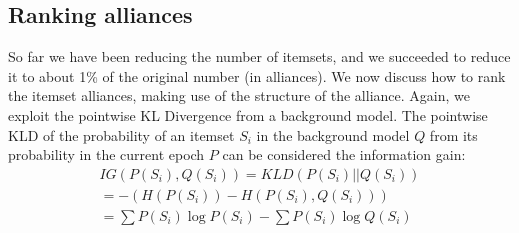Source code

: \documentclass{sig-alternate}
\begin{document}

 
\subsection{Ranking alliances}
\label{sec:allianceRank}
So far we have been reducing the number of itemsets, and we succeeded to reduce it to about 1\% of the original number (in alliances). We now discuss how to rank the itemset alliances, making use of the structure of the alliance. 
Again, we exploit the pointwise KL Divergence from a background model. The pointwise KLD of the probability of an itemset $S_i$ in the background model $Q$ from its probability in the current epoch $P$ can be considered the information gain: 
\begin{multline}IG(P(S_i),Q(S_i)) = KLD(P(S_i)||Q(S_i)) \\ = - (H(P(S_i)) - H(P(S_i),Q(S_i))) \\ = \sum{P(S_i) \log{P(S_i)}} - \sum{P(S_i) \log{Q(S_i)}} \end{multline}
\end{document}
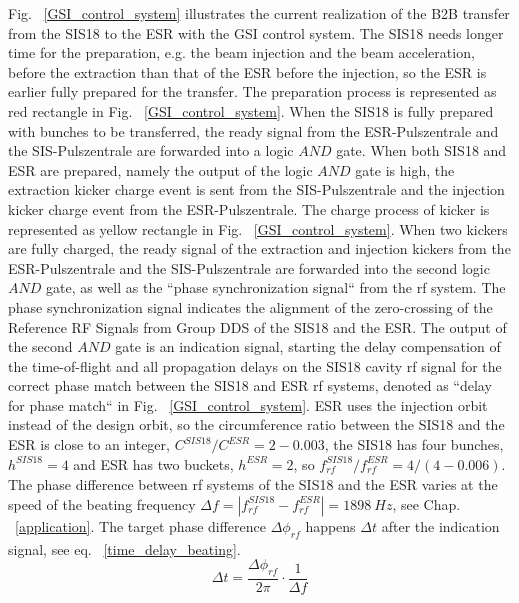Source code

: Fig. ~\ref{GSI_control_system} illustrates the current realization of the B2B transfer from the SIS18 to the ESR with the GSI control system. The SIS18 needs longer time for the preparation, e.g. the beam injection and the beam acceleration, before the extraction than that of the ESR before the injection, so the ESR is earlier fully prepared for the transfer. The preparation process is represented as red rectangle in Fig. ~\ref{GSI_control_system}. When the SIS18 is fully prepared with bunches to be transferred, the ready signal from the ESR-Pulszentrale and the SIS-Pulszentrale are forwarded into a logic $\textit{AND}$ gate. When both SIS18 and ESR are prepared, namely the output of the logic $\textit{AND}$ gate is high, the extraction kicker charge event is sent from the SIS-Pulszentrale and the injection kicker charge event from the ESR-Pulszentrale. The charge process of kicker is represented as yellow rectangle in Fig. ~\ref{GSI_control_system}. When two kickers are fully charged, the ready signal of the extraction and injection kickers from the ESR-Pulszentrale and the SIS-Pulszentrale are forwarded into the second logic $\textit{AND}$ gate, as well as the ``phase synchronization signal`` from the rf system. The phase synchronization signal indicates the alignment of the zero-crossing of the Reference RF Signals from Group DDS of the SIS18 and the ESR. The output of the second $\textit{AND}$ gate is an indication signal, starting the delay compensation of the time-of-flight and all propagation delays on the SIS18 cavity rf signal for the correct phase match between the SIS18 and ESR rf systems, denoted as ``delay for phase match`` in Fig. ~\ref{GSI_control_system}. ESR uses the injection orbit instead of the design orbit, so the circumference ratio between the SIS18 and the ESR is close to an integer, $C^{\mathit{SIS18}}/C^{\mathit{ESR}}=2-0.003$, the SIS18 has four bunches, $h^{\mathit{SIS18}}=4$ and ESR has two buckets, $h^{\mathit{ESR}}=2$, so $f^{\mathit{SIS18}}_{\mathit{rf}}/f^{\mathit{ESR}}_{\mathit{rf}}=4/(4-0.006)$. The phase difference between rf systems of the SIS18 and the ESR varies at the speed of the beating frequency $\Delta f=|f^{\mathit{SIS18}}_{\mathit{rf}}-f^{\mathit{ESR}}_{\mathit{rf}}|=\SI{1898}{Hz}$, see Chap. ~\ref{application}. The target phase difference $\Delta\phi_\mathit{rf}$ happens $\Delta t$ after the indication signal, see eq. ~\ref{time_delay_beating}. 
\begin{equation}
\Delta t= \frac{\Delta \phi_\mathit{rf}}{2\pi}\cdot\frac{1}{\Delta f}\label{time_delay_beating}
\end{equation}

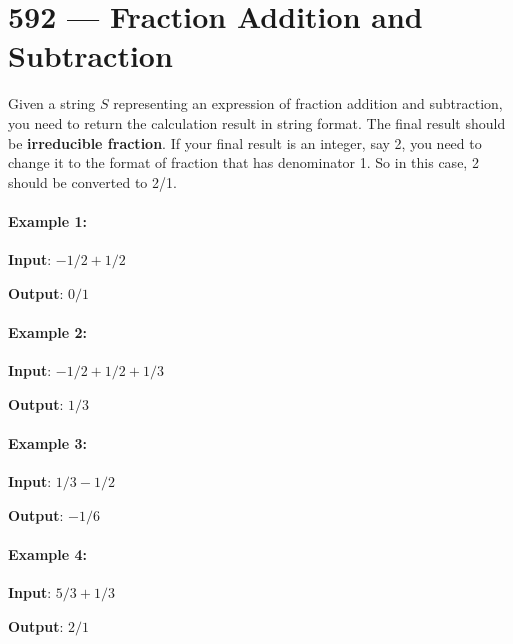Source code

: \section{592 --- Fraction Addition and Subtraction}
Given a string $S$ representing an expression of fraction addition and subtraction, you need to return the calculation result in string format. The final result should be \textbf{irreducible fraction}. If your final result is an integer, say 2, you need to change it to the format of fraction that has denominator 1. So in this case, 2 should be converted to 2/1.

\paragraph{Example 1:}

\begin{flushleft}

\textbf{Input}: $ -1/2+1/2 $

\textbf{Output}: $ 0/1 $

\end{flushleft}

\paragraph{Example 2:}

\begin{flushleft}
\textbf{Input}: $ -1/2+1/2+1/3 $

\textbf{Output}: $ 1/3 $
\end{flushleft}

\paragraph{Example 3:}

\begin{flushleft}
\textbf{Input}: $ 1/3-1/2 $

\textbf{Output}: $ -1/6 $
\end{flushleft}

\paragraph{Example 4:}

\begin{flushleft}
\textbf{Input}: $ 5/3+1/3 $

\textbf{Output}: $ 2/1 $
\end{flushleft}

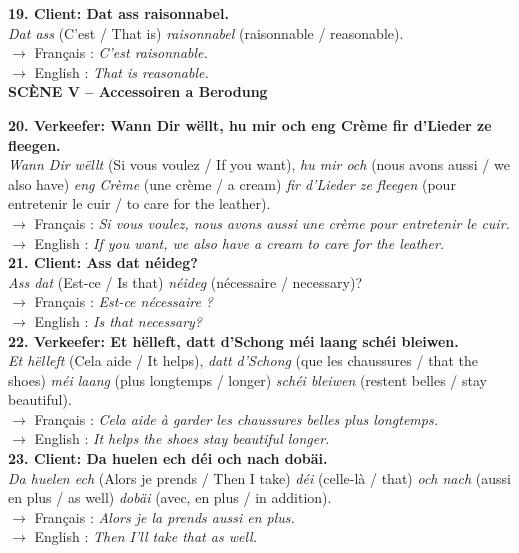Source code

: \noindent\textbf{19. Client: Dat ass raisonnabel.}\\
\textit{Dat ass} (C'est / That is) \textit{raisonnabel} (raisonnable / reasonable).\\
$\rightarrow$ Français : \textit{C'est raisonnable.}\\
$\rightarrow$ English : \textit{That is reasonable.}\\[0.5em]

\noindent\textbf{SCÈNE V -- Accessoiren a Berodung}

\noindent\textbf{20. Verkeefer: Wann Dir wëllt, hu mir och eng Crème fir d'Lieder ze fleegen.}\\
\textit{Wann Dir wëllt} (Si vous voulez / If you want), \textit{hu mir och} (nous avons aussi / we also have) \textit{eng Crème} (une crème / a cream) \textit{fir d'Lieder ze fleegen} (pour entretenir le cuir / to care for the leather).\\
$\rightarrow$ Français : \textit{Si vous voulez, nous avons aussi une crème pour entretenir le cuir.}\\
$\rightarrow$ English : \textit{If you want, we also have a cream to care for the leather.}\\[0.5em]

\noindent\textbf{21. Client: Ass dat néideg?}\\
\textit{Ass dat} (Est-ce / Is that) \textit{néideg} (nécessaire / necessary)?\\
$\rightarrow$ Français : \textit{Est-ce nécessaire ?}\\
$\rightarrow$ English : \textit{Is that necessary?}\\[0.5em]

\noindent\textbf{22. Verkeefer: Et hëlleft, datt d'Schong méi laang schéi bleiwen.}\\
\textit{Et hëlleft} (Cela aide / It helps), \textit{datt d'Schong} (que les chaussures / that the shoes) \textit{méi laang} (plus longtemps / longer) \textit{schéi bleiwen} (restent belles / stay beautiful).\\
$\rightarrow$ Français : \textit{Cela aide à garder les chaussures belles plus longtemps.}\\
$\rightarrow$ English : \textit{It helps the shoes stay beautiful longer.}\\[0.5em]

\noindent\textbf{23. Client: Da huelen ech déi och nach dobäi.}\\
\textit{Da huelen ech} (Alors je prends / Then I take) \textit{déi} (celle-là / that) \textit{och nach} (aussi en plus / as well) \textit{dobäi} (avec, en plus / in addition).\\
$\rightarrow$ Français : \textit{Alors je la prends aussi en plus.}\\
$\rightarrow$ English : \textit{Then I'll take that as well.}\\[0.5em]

### Work order
Retype the whole listing above exactly as written. Skip the pictures.

### Finished task
Source code

: \documentclass{sig-alternate}
\begin{document}

 
\subsection{Ranking alliances}
\label{sec:allianceRank}
So far we have been reducing the number of itemsets, and we succeeded to reduce it to about 1\% of the original number (in alliances). We now discuss how to rank the itemset alliances, making use of the structure of the alliance. 
Again, we exploit the pointwise KL Divergence from a background model. The pointwise KLD of the probability of an itemset $S_i$ in the background model $Q$ from its probability in the current epoch $P$ can be considered the information gain: 
\begin{multline}IG(P(S_i),Q(S_i)) = KLD(P(S_i)||Q(S_i)) \\ = - (H(P(S_i)) - H(P(S_i),Q(S_i))) \\ = \sum{P(S_i) \log{P(S_i)}} - \sum{P(S_i) \log{Q(S_i)}} \end{multline}
\end{document}
Source code

: Fig. ~\ref{GSI_control_system} illustrates the current realization of the B2B transfer from the SIS18 to the ESR with the GSI control system. The SIS18 needs longer time for the preparation, e.g. the beam injection and the beam acceleration, before the extraction than that of the ESR before the injection, so the ESR is earlier fully prepared for the transfer. The preparation process is represented as red rectangle in Fig. ~\ref{GSI_control_system}. When the SIS18 is fully prepared with bunches to be transferred, the ready signal from the ESR-Pulszentrale and the SIS-Pulszentrale are forwarded into a logic $\textit{AND}$ gate. When both SIS18 and ESR are prepared, namely the output of the logic $\textit{AND}$ gate is high, the extraction kicker charge event is sent from the SIS-Pulszentrale and the injection kicker charge event from the ESR-Pulszentrale. The charge process of kicker is represented as yellow rectangle in Fig. ~\ref{GSI_control_system}. When two kickers are fully charged, the ready signal of the extraction and injection kickers from the ESR-Pulszentrale and the SIS-Pulszentrale are forwarded into the second logic $\textit{AND}$ gate, as well as the ``phase synchronization signal`` from the rf system. The phase synchronization signal indicates the alignment of the zero-crossing of the Reference RF Signals from Group DDS of the SIS18 and the ESR. The output of the second $\textit{AND}$ gate is an indication signal, starting the delay compensation of the time-of-flight and all propagation delays on the SIS18 cavity rf signal for the correct phase match between the SIS18 and ESR rf systems, denoted as ``delay for phase match`` in Fig. ~\ref{GSI_control_system}. ESR uses the injection orbit instead of the design orbit, so the circumference ratio between the SIS18 and the ESR is close to an integer, $C^{\mathit{SIS18}}/C^{\mathit{ESR}}=2-0.003$, the SIS18 has four bunches, $h^{\mathit{SIS18}}=4$ and ESR has two buckets, $h^{\mathit{ESR}}=2$, so $f^{\mathit{SIS18}}_{\mathit{rf}}/f^{\mathit{ESR}}_{\mathit{rf}}=4/(4-0.006)$. The phase difference between rf systems of the SIS18 and the ESR varies at the speed of the beating frequency $\Delta f=|f^{\mathit{SIS18}}_{\mathit{rf}}-f^{\mathit{ESR}}_{\mathit{rf}}|=\SI{1898}{Hz}$, see Chap. ~\ref{application}. The target phase difference $\Delta\phi_\mathit{rf}$ happens $\Delta t$ after the indication signal, see eq. ~\ref{time_delay_beating}. 
\begin{equation}
\Delta t= \frac{\Delta \phi_\mathit{rf}}{2\pi}\cdot\frac{1}{\Delta f}\label{time_delay_beating}
\end{equation}

Source code

: \section{592 --- Fraction Addition and Subtraction}
Given a string $S$ representing an expression of fraction addition and subtraction, you need to return the calculation result in string format. The final result should be \textbf{irreducible fraction}. If your final result is an integer, say 2, you need to change it to the format of fraction that has denominator 1. So in this case, 2 should be converted to 2/1.

\paragraph{Example 1:}

\begin{flushleft}

\textbf{Input}: $ -1/2+1/2 $

\textbf{Output}: $ 0/1 $

\end{flushleft}

\paragraph{Example 2:}

\begin{flushleft}
\textbf{Input}: $ -1/2+1/2+1/3 $

\textbf{Output}: $ 1/3 $
\end{flushleft}

\paragraph{Example 3:}

\begin{flushleft}
\textbf{Input}: $ 1/3-1/2 $

\textbf{Output}: $ -1/6 $
\end{flushleft}

\paragraph{Example 4:}

\begin{flushleft}
\textbf{Input}: $ 5/3+1/3 $

\textbf{Output}: $ 2/1 $
\end{flushleft}

Source code

: \noindent\textbf{19. Client: Dat ass raisonnabel.}\\
\textit{Dat ass} (C'est / That is) \textit{raisonnabel} (raisonnable / reasonable).\\
$\rightarrow$ Français : \textit{C'est raisonnable.}\\
$\rightarrow$ English : \textit{That is reasonable.}\\[0.5em]

\noindent\textbf{SCÈNE V -- Accessoiren a Berodung}

\noindent\textbf{20. Verkeefer: Wann Dir wëllt, hu mir och eng Crème fir d'Lieder ze fleegen.}\\
\textit{Wann Dir wëllt} (Si vous voulez / If you want), \textit{hu mir och} (nous avons aussi / we also have) \textit{eng Crème} (une crème / a cream) \textit{fir d'Lieder ze fleegen} (pour entretenir le cuir / to care for the leather).\\
$\rightarrow$ Français : \textit{Si vous voulez, nous avons aussi une crème pour entretenir le cuir.}\\
$\rightarrow$ English : \textit{If you want, we also have a cream to care for the leather.}\\[0.5em]

\noindent\textbf{21. Client: Ass dat néideg?}\\
\textit{Ass dat} (Est-ce / Is that) \textit{néideg} (nécessaire / necessary)?\\
$\rightarrow$ Français : \textit{Est-ce nécessaire ?}\\
$\rightarrow$ English : \textit{Is that necessary?}\\[0.5em]

\noindent\textbf{22. Verkeefer: Et hëlleft, datt d'Schong méi laang schéi bleiwen.}\\
\textit{Et hëlleft} (Cela aide / It helps), \textit{datt d'Schong} (que les chaussures / that the shoes) \textit{méi laang} (plus longtemps / longer) \textit{schéi bleiwen} (restent belles / stay beautiful).\\
$\rightarrow$ Français : \textit{Cela aide à garder les chaussures belles plus longtemps.}\\
$\rightarrow$ English : \textit{It helps the shoes stay beautiful longer.}\\[0.5em]

\noindent\textbf{23. Client: Da huelen ech déi och nach dobäi.}\\
\textit{Da huelen ech} (Alors je prends / Then I take) \textit{déi} (celle-là / that) \textit{och nach} (aussi en plus / as well) \textit{dobäi} (avec, en plus / in addition).\\
$\rightarrow$ Français : \textit{Alors je la prends aussi en plus.}\\
$\rightarrow$ English : \textit{Then I'll take that as well.}\\[0.5em]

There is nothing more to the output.